Pre-process accessibility-based provincial OD matrix

Purpose

Create province scale OD matrices between roads connecting villages to nearest communes:
  • Net revenue estimates of commune villages
  • IFPRI crop data at 1km resolution

Input data requirements

  1. Correct paths to all files and correct input parameters
  2. Geotiff files with IFPRI crop data:
    • tons - Float values of production tonnage at each grid cell
    • geometry - Raster grid cell geometry
  3. Shapefile of RiceAtlas data:
    • month production columns - tonnage of rice for each month
    • geometry - Shapely Polygon geometry of Provinces
  4. Shapefile of Provinces
    • od_id - Integer Province ID corresponding to OD ID
    • name_eng - String name of Province in English
    • geometry - Shapely Polygon geometry of Provinces
  5. Shapefile of Communes
    • population - Float values of populations in Communes
    • nfrims - Float values of number of firms in Provinces
    • netrevenue - Float values of Net Revenue in Provinces
    • argi_prop - Float values of proportion of agrivculture firms in Provinces
    • geometry - Shapely Polygon geometry of Communes
  6. Shapefiles of network nodes
    • node_id - String node ID
    • geometry - Shapely point geometry of nodes
  7. Shapefiles of network edges
    • vehicle_co - Count of vehiles only for roads
    • geometry - Shapely LineString geometry of edges
  8. Shapefiles of Commune center points
    • object_id - Integer ID of point
    • geometry - Shapely point geometry of points
  9. Shapefiles of Village center points
    • object_id - Integer ID of points
    • geometry - Shapely point geometry of points

Results

  1. Excel workbook with sheet of province-wise OD flows
    • origin - String node ID of origin node
    • destination - String node ID of destination node
    • crop_names - Float values of daily tonnages of IFPRI crops (except rice) between OD nodes
    • min_rice - Float values of minimum daily tonnages of rice between OD nodes
    • max_rice - Float values of maximum daily tonnages of rice between OD nodes
    • min_croptons - Float values of minimum daily tonnages of crops between OD nodes
    • max_croptons - Float values of maximum daily tonnages of crops between OD nodes
    • min_agrirev - Float value of Minimum daily revenue of agriculture firms between OD nodes
    • max_agrirev - Float value of Maximum daily revenue of agriculture firms between OD nodes
    • min_noagrirev - Float value of Minimum daily revenue of non-agriculture firms between OD nodes
    • max_noagrirev - Float value of Maximum daily revenue of non-agriculture firms between OD nodes
    • min_netrev - Float value of Minimum daily revenue of all firms between OD nodes
    • max_netrev - Float value of Maximum daily revenue of all firms between OD nodes

References

  1. Pant, R., Koks, E.E., Russell, T., Schoenmakers, R. & Hall, J.W. (2018). Analysis and development of model for addressing climate change/disaster risks in multi-modal transport networks in Vietnam. Final Report, Oxford Infrastructure Analytics Ltd., Oxford, UK.
  2. All input data folders and files referred to in the code below.
assign_io_rev_costs_crops(x, cost_dataframe, rice_prod_file, crop_month_fields, province, x_cols, ex_rate)[source]

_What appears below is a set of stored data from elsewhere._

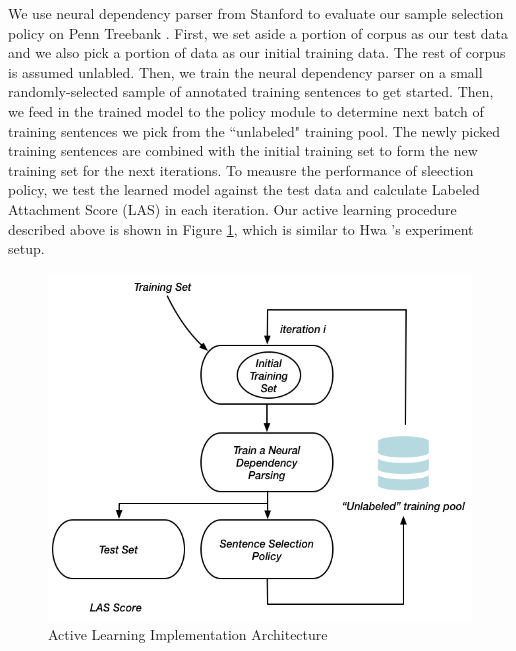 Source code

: \documentclass[11pt,letterpaper]{article}
\begin{document}
We use neural dependency parser from Stanford \cite{D14-1082} to evaluate our sample selection policy on Penn Treebank \cite{Marcus:1994}.
First, we set aside a portion of corpus as our test data and we also pick a portion of data as our initial training data. The rest of corpus
is assumed unlabled. Then, we train the neural dependency parser on a small randomly-selected sample of annotated training sentences to get started.
Then, we feed in the trained model to the policy module to determine next batch of training sentences we pick from the ``unlabeled" training pool.
The newly picked training sentences are combined with the initial training set to form the new training set for the next iterations. To meausre
the performance of sleection policy, we test the learned model against the test data and calculate Labeled Attachment Score (LAS) in each iteration.
Our active learning procedure described above is shown in Figure \ref{fig:2}, which is similar to Hwa 's 
experiment setup.

\begin{figure}
\centering
\includegraphics[width=\linewidth]{active-arch.png}
\caption{Active Learning Implementation Architecture}
\label{fig:2}
\end{figure}
\end{document}
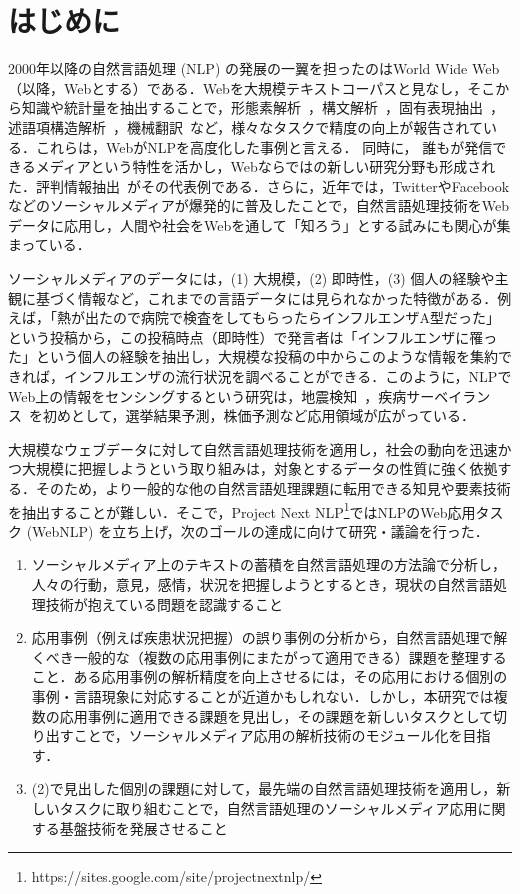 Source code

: \documentclass[japanese]{jnlp_1.4}
\begin{document}
\maketitle


\section{はじめに}

2000年以降の自然言語処理 (NLP) の発展の一翼を担ったのはWorld Wide Web（以降，Webとする）である．Webを大規模テキストコーパスと見なし，そこから知識や統計量を抽出することで，形態素解析~\cite{Kaji:2009,sato2015mecabipadicneologd}，構文解析~\cite{Kawahara:05}，固有表現抽出~\cite{Kazama:07}，述語項構造解析~\cite{Komachi:10,Sasano:10}，機械翻訳~\cite{Munteanu:06}など，様々なタスクで精度の向上が報告されている．これらは，WebがNLPを高度化した事例と言える．
同時に， 誰もが発信できるメディアという特性を活かし，Webならではの新しい研究分野も形成された．評判情報抽出~\cite{Pang:2002}がその代表例である．さらに，近年では，TwitterやFacebookなどのソーシャルメディアが爆発的に普及したことで，自然言語処理技術をWebデータに応用し，人間や社会をWebを通して「知ろう」とする試みにも関心が集まっている．

ソーシャルメディアのデータには，(1) 大規模，(2) 即時性，(3) 個人の経験や主観に基づく情報など，これまでの言語データには見られなかった特徴がある．例えば，「熱が出たので病院で検査をしてもらったらインフルエンザA型だった」という投稿から，この投稿時点（即時性）で発言者は「インフルエンザに罹った」という個人の経験を抽出し，大規模な投稿の中からこのような情報を集約できれば，インフルエンザの流行状況を調べることができる．このように，NLPでWeb上の情報をセンシングするという研究は，地震検知~\cite{Sakaki:10}，疾病サーベイランス~\cite{Culotta:2010}を初めとして，選挙結果予測，株価予測など応用領域が広がっている．

大規模なウェブデータに対して自然言語処理技術を適用し，社会の動向を迅速かつ大規模に把握しようという取り組みは，対象とするデータの性質に強く依拠する．そのため，より一般的な他の自然言語処理課題に転用できる知見や要素技術を抽出することが難しい．そこで，Project Next NLP\footnote{https://sites.google.com/site/projectnextnlp/}ではNLPのWeb応用タスク (WebNLP) を立ち上げ，次のゴールの達成に向けて研究・議論を行った．

\begin{enumerate}
\item ソーシャルメディア上のテキストの蓄積を自然言語処理の方法論で分析し，人々の行動，意見，感情，状況を把握しようとするとき，現状の自然言語処理技術が抱えている問題を認識すること
\item 応用事例（例えば疾患状況把握）の誤り事例の分析から，自然言語処理で解くべき一般的な（複数の応用事例にまたがって適用できる）課題を整理すること．ある応用事例の解析精度を向上させるには，その応用における個別の事例・言語現象に対応することが近道かもしれない．しかし，本研究では複数の応用事例に適用できる課題を見出し，その課題を新しいタスクとして切り出すことで，ソーシャルメディア応用の解析技術のモジュール化を目指す．
\item (2)で見出した個別の課題に対して，最先端の自然言語処理技術を適用し，新しいタスクに取り組むことで，自然言語処理のソーシャルメディア応用に関する基盤技術を発展させること
\end{enumerate}
\end{document}
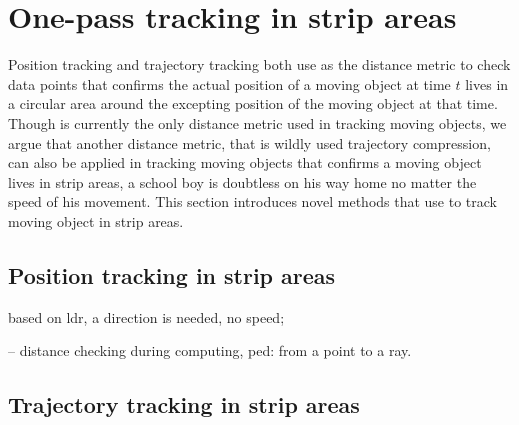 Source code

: 

\section{One-pass tracking in strip areas}
\label{sec:strip}


Position tracking and trajectory tracking both use \sed as the distance metric to check data points that confirms the actual position of a moving object at time $t$ lives in a circular area around the excepting position of the moving object at that time.
Though \sed is currently the only distance metric used in tracking moving objects, we argue that another distance metric, \ped that is wildly used trajectory compression, can also be applied in tracking moving objects that confirms a moving object lives in strip areas, \eg a school boy is doubtless on his way home no matter the speed of his movement.
This section introduces novel methods that use \ped to track moving object in strip areas.

\subsection{Position tracking in strip areas}
based on ldr, a direction is needed, no speed;
  
  --  distance checking during computing, ped: from a point to a ray.
  



\subsection{Trajectory tracking in strip areas}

Assign crop tonnages to daily net revenues

Parameters
  • x - Pandas DataFrame of values
  • cost_dataframe - Pandas DataFrame of conversion of tonnages to net revenues
  • rice_prod_file - Shapefile of RiceAtlas monthly production value
  • province - Stirng name of province
  • x_cols - List of string names of crops
  • ex_rate - Exchange rate from VND millions to USD
Outputs
  • min_croprev - Float value of Minimum daily revenue of crops
  • max_croprev - Float value of Maximum daily revenue of crops
assign_monthly_tons_crops(x, rice_prod_file, crop_month_fields, province, x_cols)[source]

Assign crop tonnages to OD pairs

Parameters
  • x - Pandas DataFrame of values
  • rice_prod_file - Shapefile of RiceAtlas monthly production value
  • crop_month_fields - Lsit of strings of month columns in Rice Atlas shapefile
  • province - Stirng name of province
  • x_cols - List of string names of crops
Outputs
  • min_croptons - Float value of Minimum daily tonnages of crops
  • max_croptons - Float value of Maximum daily tonnages of crops
crop_od_pairs(start_points, end_points, crop_name)[source]

Assign crop tonnages to OD pairs

Parameters
  • start_points - GeoDataFrame of start points for Origins
  • end_points - GeoDataFrame of potential end points for Destinations
  • crop_name - String name of crop
Outputs
od_pairs_df - Pandas DataFrame wit columns:
  • origin - Origin node ID
  • destination - Destination node ID
  • crop - Tonnage values for the named crop
  • netrev_argi - Daily Net revenue of agriculture firms in USD
  • netrev_noargi - Daily Net revenue of non-agriculture firms in USD
crop_values_to_province_od_nodes(province_ods_df, province_geom, calc_path, crop_data_path, crop_names, nodes, sindex_nodes, prov_commune_center, sindex_commune_center, node_id, object_id)[source]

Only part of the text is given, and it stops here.